Coisas e Coisas


NOTICIÁRIOS TELEVISIVOS E OPINIÃO PÚBLICA

Num momento em que se recordam S&S, os dois antigos comentadores políticos dominicais da RTP, agora investidos em novas funções (Pedro Santana Lopes em Primeiro-ministro; José Sócrates como presumido dirigente máximo do principal partido da oposição), nada melhor do que seguir um texto teórico pertencente a Arnaud Mercier (Le journal télévisé et l’opinion publique, 2003). Devo acrescentar, o que também se comentou nos últimos dias, que o criador do debate semanal de S&S foi Emídio Rangel, que dizia que a televisão pode fabricar um presidente como vende um sabonete. O então director de programas da SIC implantaria o modelo do frente-a-frente entre S&S na sua mais recente mas menos demorada passagem pela RTP. E uma jornalista da televisão pública, Judite de Sousa, seguiria tais passos ao incluir, nas últimas semanas e sequencialmente, os dois homens no seu programa de entrevistas.
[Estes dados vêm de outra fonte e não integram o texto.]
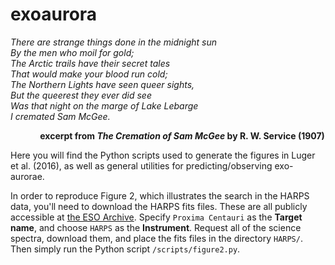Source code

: # exoaurora

_There are strange things done in the midnight sun<br>
By the men who moil for gold; <br>
The Arctic trails have their secret tales <br>
That would make your blood run cold; <br>
The Northern Lights have seen queer sights, <br>
But the queerest they ever did see <br>
Was that night on the marge of Lake Lebarge <br>
I cremated Sam McGee._<br>

&nbsp;&nbsp;&nbsp;&nbsp;&nbsp;&nbsp;&nbsp;&nbsp;&nbsp;&nbsp;&nbsp;&nbsp;__excerpt from *The Cremation of Sam McGee* by R. W. Service (1907)__

Here you will find the Python scripts used to generate the figures in Luger et al. (2016), as well as general utilities for predicting/observing exo-aurorae.

In order to reproduce Figure 2, which illustrates the search in the HARPS data, you'll need to download the HARPS fits files. These are all publicly accessible at [the ESO Archive](http://archive.eso.org/wdb/wdb/adp/phase3_main/form). Specify `Proxima Centauri` as the **Target name**, and choose `HARPS` as the **Instrument**. Request all of the science spectra, download them, and place the fits files in the directory `HARPS/`. Then simply run the Python script `/scripts/figure2.py`.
Obviamente, o texto - de que apresento aqui uma súmula - não responde a estas questões tão específicas mas lança um olhar científico ao modo como a televisão e os espaços de informação trabalham a gestão da imagem e fabricam candidatos.

Opinião pública

Para Arnaud Mercier, os media desempenham um papel importante: 1) pelo impacto social, 2) pela comunicação entre governantes e governados. Dentro deles, e porque estuda especialmente o noticiário televisivo, encontra três dimensões na sua relação com a opinião pública: 1) lugar que forja a opinião pública, 2) a informação televisiva orienta opiniões e comportamentos, 3) o jornal televisivo liga-se aos que procuram influenciar a opinião pela persuasão.

Ora, o que é a opinião pública? É, para Mercier, uma construção social, uma representação do que se julga que a população pensa sobre as questões da actualidade. Por definição, concebe-se como um agregado de opiniões individuais mais ou menos convergentes, como uma convergência de aspirações de múltiplas categorias de população. Onde os jornalistas têm um lugar importante. Durante muito tempo, os editorialistas foram os verdadeiros barómetros da opinião. Hoje, o seu lugar está, de certo modo, preenchido pelos comentadores políticos e pelas interpretações de sondagens. Por outro lado, a opinião serve como caixa de ressonância numa mobilização colectiva ou serve de meio de pressão sobre os governantes. Mercier sustenta que a opinião pública tem efeitos reais: no caso de uma crise, a tomada de posição de um líder de opinião pode ser decisiva (editoriais, sondagens, entrevistas). A informação proposta pode impor uma agenda de questões face às quais os governantes se posicionam, tomam a palavra ou reagem activamente.

Os media exercem uma série de efeitos directos, forjando a nossa visão da realidade e favorecendo ou não o envolvimento cívico, redefinindo a agenda das nossas prioridades políticas ou persuadindo os eleitores a mudarem as suas preferências políticas. Por isso, a interpretação da relação entre mensagem política e media torna-se central. Passa-se da questão “quem forma a agenda do público” para “quem forma a agenda dos media”, pelo que urge estudar as interacções entre jornalistas e as suas fontes e as campanhas de sedução destas. O fenómeno da telegenia contribui para o desenvolvimento de novos princípios de selecção do pessoal político, em que o primeiro critério é a aptidão de “passar bem” no noticiário televisivo e nas emissões políticas. Os jornalistas são os primeiros marcadores do acontecimento, e eles fazem-no introduzindo uma dimensão humana, designando os “bons” e os “maus”.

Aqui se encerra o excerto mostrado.